Segment Start: RECORDS FOR THE EXERCISE

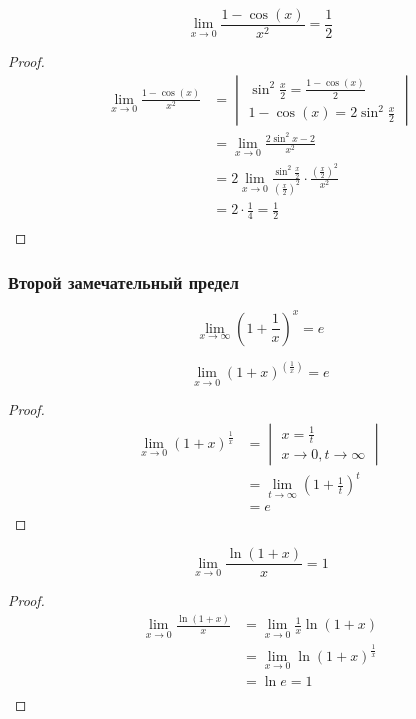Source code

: \begin{corollary}
  \[
  \lim_{x \to 0} \frac{1 - \cos(x)}{x^2} = \frac{1}{2}
  \] 
\end{corollary}
\begin{proof}
  \begin{align*}
    \lim_{x \to 0} \frac{1 - \cos(x)}{x^2} &= 
    \begin{vmatrix}
      \sin^2 \frac{x}{2} = \frac{1 - \cos(x)}{2} \\
      1 - \cos(x) = 2 \sin^2 \frac{x}{2}
    \end{vmatrix}
    \\
    &= \lim_{x \to 0} \frac{2\sin^2 x-2}{x^2} \\
    &= 2 \lim_{x \to 0} \frac{\sin^2 \frac{x}{2}}{(\frac{x}{2})^2} \cdot \frac{(\frac{x}{2})^2}{x^2} \\
    &= 2 \cdot \frac{1}{4} = \frac{1}{2} \\
  \end{align*}
\end{proof}

\subsubsection*{Второй замечательный предел}

\begin{theorem}
  \[
    \boxed{\lim_{x \to \infty} \left(1 + \frac{1}{x}\right)^x = e}
  \] 
\end{theorem}

\begin{corollary}
\[
  \lim_{x \to 0} \left( 1 + x \right)^\left( \frac{1}{x} \right) = e
\] 
\end{corollary}
\begin{proof}
  \begin{align*}
    \lim_{x \to 0} (1 + x)^{\frac{1}{x}} &= 
    \begin{vmatrix}
      x = \frac{1}{t} \\
      x \to 0, t \to \infty
    \end{vmatrix} \\
    &= \lim_{t \to \infty} \left( 1 + \frac{1}{t} \right) ^ t \\
    &= e
  \end{align*}
\end{proof}

\begin{corollary}
  \[
    \lim_{x \to 0} \frac{\ln(1 + x)}{x} = 1
  \] 
\end{corollary}
\begin{proof}
  \begin{align*}
    \lim_{x \to 0} \frac{\ln(1 + x)}{x} &= \lim_{x \to 0} \frac{1}{x}\ln(1 + x) \\
      &= \lim_{x \to 0} \ln \left( 1 + x \right) ^ {\frac{1}{x}} \\
      &= \ln e = 1\\
  \end{align*} 
\end{proof}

Segment End: RECORDS FOR THE EXERCISE

• _TASK DIRECTIONS_
Each line carrying the string "right" should be copied out from the entries.

• _THE COMPLETED TASK_
    \boxed{\lim_{x \to \infty} \left(1 + \frac{1}{x}\right)^x = e}
  \lim_{x \to 0} \left( 1 + x \right)^\left( \frac{1}{x} \right) = e
    &= \lim_{t \to \infty} \left( 1 + \frac{1}{t} \right) ^ t \\
      &= \lim_{x \to 0} \ln \left( 1 + x \right) ^ {\frac{1}{x}} \\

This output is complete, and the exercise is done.